So dismal are the current circumstances surrounding the Washington Huskies men’s basketball team that its coach, Lorenzo Romar, is focusing on helping his players rediscover hope.
Not hope of playing in the NCAA tournament, a goal now all but unattainable. Not hope of finishing with a winning Pac-12 record, now a mathematical impossibility. But simply hope of winning a game, any game, before their current losing streak consumes what’s left of this miserable, ill-fated season.
“With three weeks left,” Romar said, “(and) five games left on our schedule, we have to make sure that we can find where that hope is.”
That won’t be a fun search. The count of consecutive UW losses is now at seven after Arizona State slashed and rebounded its way to a 78-68 victory Sunday afternoon at Hec Edmundson Pavilion, where an announced crowd of 6,745 (yeah, right) watched the Sun Devils collect 18 offensive rebounds and score 42 points in the paint.
Those numbers are alarming and unsurprising all at once. Washington is down two post players — 7-foot center Robert Upshaw, whom Romar dismissed from the team Jan. 26, and injured 6-10 forward Jernard Jarreau, who is expected back next week — and its interior defense and ability to box out have suffered as a result.
So there was Gerry Blakes, ASU’s leading scorer, mixing successful drives with deft jumpers. He scored a game-high 23 points.
And there was 6-6 forward Savon Goodman, whom the Huskies simply could not handle, collecting 13 rebounds — seven off ASU misses — and scoring 19 points.
“Some of the things that are happening,” Romar said, “are unacceptable.”
Overall, ASU (13-12, 5-7 Pac-12) outrebounded the Huskies, 44-26, and shot 49.1 percent from the field compared to 37.9 percent for UW (14-11, 3-10), which started the season 11-0.
“We’ve got to find our man when the ball goes up,” said senior forward Shawn Kemp Jr., who grabbed a season-best eight rebounds. “We’ve got to see who our man is, we’ve got to box out and go to the ball.”
Still, Washington led, 60-55, with 7 minutes, 42 seconds to play after Nigel Williams-Goss scored, was fouled and made the ensuing free throw.

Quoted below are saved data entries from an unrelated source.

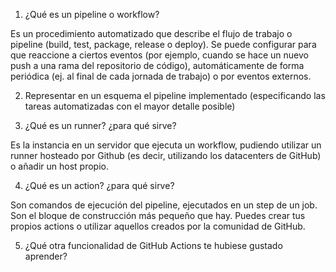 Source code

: 1. ¿Qué es un pipeline o workflow?

Es un procedimiento automatizado que describe el flujo de trabajo o pipeline (build, test, package, release
o deploy). Se puede configurar para que reaccione a ciertos eventos (por ejemplo, cuando se hace un nuevo
push a una rama del repositorio de código), automáticamente de forma periódica (ej. al final de cada jornada
de trabajo) o por eventos externos.

2. Representar en un esquema el pipeline implementado (especificando las tareas automatizadas con el
mayor detalle posible)

3. ¿Qué es un runner? ¿para qué sirve?

Es la instancia en un servidor que ejecuta un workflow, pudiendo utilizar un runner hosteado por
Github (es decir, utilizando los datacenters de GitHub) o añadir un host propio.

4. ¿Qué es un action? ¿para qué sirve?

Son comandos de ejecución del pipeline, ejecutados en un step de un job. Son el bloque de construcción
más pequeño que hay. Puedes crear tus propios actions o utilizar aquellos creados por la comunidad de
GitHub. 

5. ¿Qué otra funcionalidad de GitHub Actions te hubiese gustado aprender?
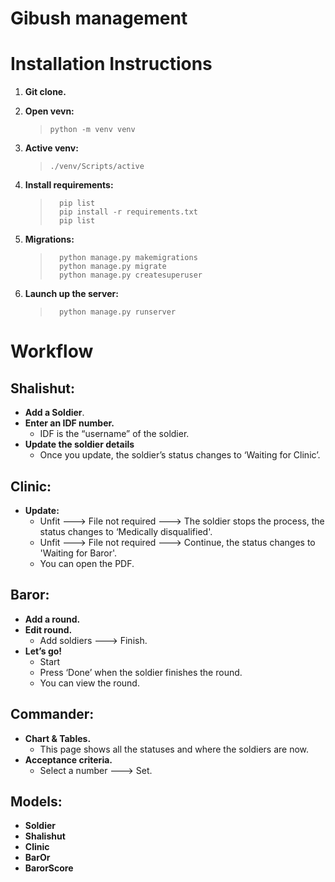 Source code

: # Gibush management
# Installation Instructions
1. **Git clone.**
2. **Open vevn:**
	>     python -m venv venv
3. **Active venv:**
    >     ./venv/Scripts/active
5. **Install requirements:**
    >		pip list
    >		pip install -r requirements.txt
    >		pip list
 
6. **Migrations:**
    >		python manage.py makemigrations
    >		python manage.py migrate
    >		python manage.py createsuperuser
7.	**Launch up the server:** 
    >		python manage.py runserver
# Workflow
## Shalishut:
- **Add a Soldier**.
- **Enter an IDF number.**
  - IDF is the “username” of the soldier.
- **Update the soldier details**
	- Once you update, the soldier’s status changes to ‘Waiting for Clinic’.
## Clinic:
-	**Update:**
    - Unfit ---> File not required ---> The soldier stops the process, the status changes to ‘Medically disqualified'.
    -	Unfit ---> File not required ---> Continue, the status changes to 'Waiting for Baror'.
    - You can open the PDF.
## Baror:
-	**Add a round.**
-	**Edit round.** 
    - Add soldiers ---> Finish.
-	**Let’s go!**
    - Start
    - Press ‘Done’ when the soldier finishes the round.
    - You can view the round. 
## Commander:
-	**Chart & Tables.**
    - This page shows all the statuses and where the soldiers are now.
-	**Acceptance criteria.**
    - Select a number ---> Set.

## Models:
- **Soldier**
- **Shalishut**
- **Clinic**
- **BarOr**
- **BarorScore**


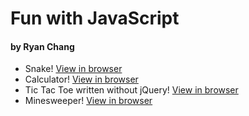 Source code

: # Fun with JavaScript
#### by Ryan Chang

* Snake! [View in browser](https://rawgit.com/chang-ryan/javascript-fun/master/js-snake/index.html)
* Calculator! [View in browser](https://rawgit.com/chang-ryan/javascript-fun/master/js-calculator/index.html)
* Tic Tac Toe written without jQuery! [View in browser](https://rawgit.com/chang-ryan/javascript-games/master/js-ttt/index.html)
* Minesweeper! [View in browser](https://rawgit.com/chang-ryan/javascript-games/master/js-minesweeper/index.html)
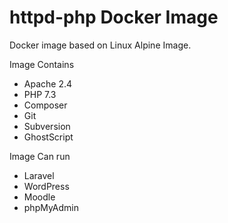 # httpd-php Docker Image

Docker image based on Linux Alpine Image.

Image Contains 
- Apache 2.4
- PHP 7.3
- Composer
- Git
- Subversion
- GhostScript

Image Can run
- Laravel
- WordPress
- Moodle
- phpMyAdmin
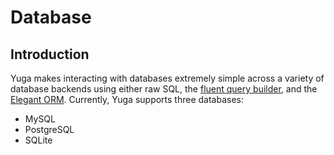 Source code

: # Database

## Introduction

Yuga makes interacting with databases extremely simple across a variety of database backends using either raw SQL, the [fluent query builder](https://laravel.com/docs/5.6/queries), and the [Elegant ORM](https://yuga-framework.gitbook.io/documentation/database#elegant). Currently, Yuga supports three databases:

* MySQL
* PostgreSQL
* SQLite


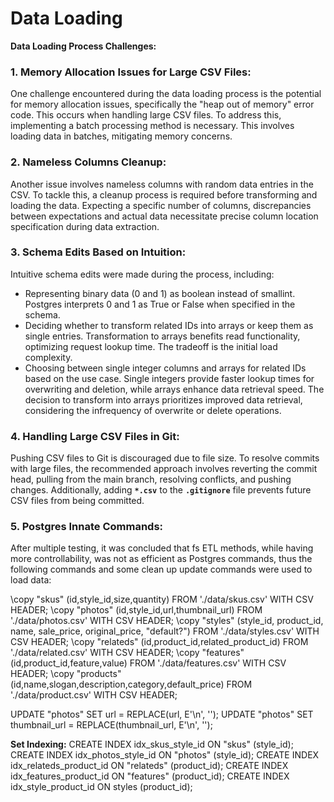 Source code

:# Data Loading

**Data Loading Process Challenges:**

### 1. Memory Allocation Issues for Large CSV Files:

One challenge encountered during the data loading process is the potential for memory allocation issues, specifically the "heap out of memory" error code. This occurs when handling large CSV files. To address this, implementing a batch processing method is necessary. This involves loading data in batches, mitigating memory concerns.

### 2. Nameless Columns Cleanup:

Another issue involves nameless columns with random data entries in the CSV. To tackle this, a cleanup process is required before transforming and loading the data. Expecting a specific number of columns, discrepancies between expectations and actual data necessitate precise column location specification during data extraction.

### 3. Schema Edits Based on Intuition:

Intuitive schema edits were made during the process, including:

- Representing binary data (0 and 1) as boolean instead of smallint. Postgres interprets 0 and 1 as True or False when specified in the schema.
- Deciding whether to transform related IDs into arrays or keep them as single entries. Transformation to arrays benefits read functionality, optimizing request lookup time. The tradeoff is the initial load complexity.
- Choosing between single integer columns and arrays for related IDs based on the use case. Single integers provide faster lookup times for overwriting and deletion, while arrays enhance data retrieval speed. The decision to transform into arrays prioritizes improved data retrieval, considering the infrequency of overwrite or delete operations.

### 4. Handling Large CSV Files in Git:

Pushing CSV files to Git is discouraged due to file size. To resolve commits with large files, the recommended approach involves reverting the commit head, pulling from the main branch, resolving conflicts, and pushing changes. Additionally, adding **`*.csv`** to the **`.gitignore`** file prevents future CSV files from being committed.

### 5. Postgres Innate Commands:

After multiple testing, it was concluded that fs ETL methods, while having more controllability, was not as efficient as Postgres commands, thus  the following commands and some clean up update commands were used to load data:

\copy "skus" (id,style_id,size,quantity) FROM './data/skus.csv' WITH CSV HEADER;
\copy "photos" (id,style_id,url,thumbnail_url) FROM './data/photos.csv' WITH CSV HEADER;
\copy "styles" (style_id, product_id, name, sale_price, original_price, "default?") FROM './data/styles.csv' WITH CSV HEADER;
\copy "relateds" (id,product_id,related_product_id) FROM './data/related.csv' WITH CSV HEADER;
\copy "features" (id,product_id,feature,value) FROM './data/features.csv' WITH CSV HEADER;
\copy "products" (id,name,slogan,description,category,default_price) FROM './data/product.csv' WITH CSV HEADER;

UPDATE "photos" SET url = REPLACE(url, E'\n', '');
UPDATE "photos" SET thumbnail_url = REPLACE(thumbnail_url, E'\n', '');

**Set Indexing:**
CREATE INDEX idx_skus_style_id ON "skus" (style_id);
CREATE INDEX idx_photos_style_id ON "photos" (style_id);
CREATE INDEX idx_relateds_product_id ON "relateds" (product_id);
CREATE INDEX idx_features_product_id ON "features" (product_id);
CREATE INDEX idx_style_product_id ON styles (product_id); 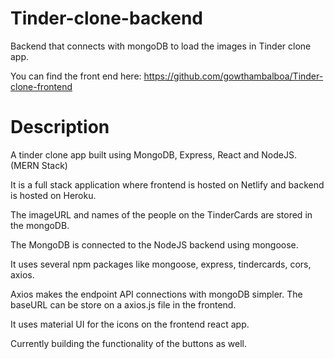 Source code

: # Tinder-clone-backend
Backend that connects with mongoDB to load the images in Tinder clone app.

You can find the front end here: https://github.com/gowthambalboa/Tinder-clone-frontend

# Description

A tinder clone app built using MongoDB, Express, React and NodeJS. (MERN Stack)

It is a full stack application where frontend is hosted on Netlify and backend is hosted on Heroku.

The imageURL and names of the people on the TinderCards are stored in the mongoDB. 

The MongoDB is connected to the NodeJS backend using mongoose. 

It uses several npm packages like mongoose, express, tindercards, cors, axios.

Axios makes the endpoint API connections with mongoDB simpler. The baseURL can be store on a axios.js file in the frontend.

It uses material UI for the icons on the frontend react app. 

Currently building the functionality of the buttons as well.
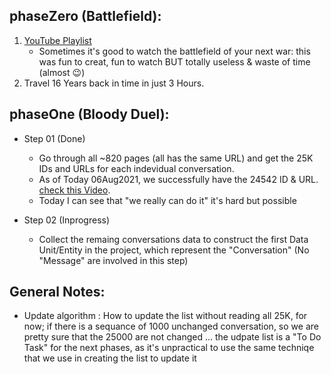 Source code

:
## phaseZero (Battlefield):

1. [YouTube Playlist](https://www.youtube.com/playlist?list=PLh3C3gr79VC1UxmXoGtaTyU1iPaw_WJg_)
    * Sometimes it's good to watch the battlefield of your next war: this was fun to creat, fun to watch BUT totally useless & waste of time (almost :wink:)
2. Travel 16 Years back in time in just 3 Hours.


## phaseOne (Bloody Duel):

* Step 01 (Done)
   * Go through all ~820 pages (all has the same URL) and get the 25K IDs and URLs for each indevidual conversation.
   * As of Today 06Aug2021, we successfully have the 24542 ID & URL. [check this Video](https://youtu.be/UJt4tYNybfs).
   * Today I can see that "we really can do it" it's hard but possible

* Step 02 (Inprogress)
   * Collect the remaing conversations data to construct the first Data Unit/Entity in the project, which represent the "Conversation" (No "Message" are involved in this step)



## General Notes:
* Update algorithm : How to update the list without reading all 25K, for now; if there is a sequance of 1000 unchanged conversation, so we are pretty sure that the 25000 are not changed ... the udpate list is a "To Do Task" for the next phases, as it's unpractical to use the same techniqe that we use in creating the list to update it
      
      
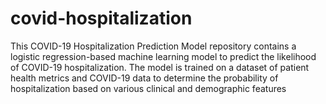 # covid-hospitalization
This COVID-19 Hospitalization Prediction Model repository contains a logistic regression-based machine learning model to predict the likelihood of COVID-19 hospitalization. The model is trained on a dataset of patient health metrics and COVID-19 data to determine the probability of hospitalization based on various clinical and demographic features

On this day, that was as good as the Huskies had it. Blakes immediately drove to the rim and scored. Twenty-six seconds later, he tied the score with a 3-pointer from the left corner. And after UW junior guard Andrew Andrews made a pull-up jumper, Blakes drew a foul and made a pair of free throws, then assisted on a 3-pointer by former Kentridge High School star Shaquielle McKissic, and Washington didn’t lead again.
After that 60-55 deficit, ASU ended the game on a 23-8 run. UW’s only field goal in the final 4:49 was a meaningless bucket by Williams-Goss with 29 seconds remaining.
Earlier this season, when the Huskies were winning and Upshaw was swatting shots and hope of the postseason very much existed, Romar proclaimed that after three seasons without an NCAA tournament appearance, “guys don’t want to be mediocre anymore.”
They not only believed they could win, Romar said, they didn’t believe they could lose.
“I’ve been in situations where teams kept winning and you just really feel like you can’t lose,” Romar said, “but then other situations, where it’s almost like an alarm goes off, ‘Here it is. Here’s the crossroads in the game. Here’s the time where you’re going to win it or lose it.’
“The alarm goes off. And sometimes teams don’t answer that alarm.”
It’s been ringing since Jan. 22, when UW beat Colorado on a last-second jumper by Andrews. By the time the Huskies play again — Sunday at Washington State — an entire month will separate them from their previous victory.
“This is adversity, no question about it,” said Williams-Goss, who led UW with 20 points and six assists. “But at the end of the day, it’s only going to make all of us stronger. This season, as bad as it hurts, it’s not breaking us as people or as players.”
It’s also not over.
“It’s a chicken before the egg deal,” Romar said. “We’ve got to win to start believing we can win again.”
He said the Huskies will take Monday and Tuesday off because they play only one game this week.
When they return to practice Wednesday, “we have to have a certain amount of humility to know that unless we’re all focused and all there, it’s hard to win games,” Romar said.
Harder than they could have imagined.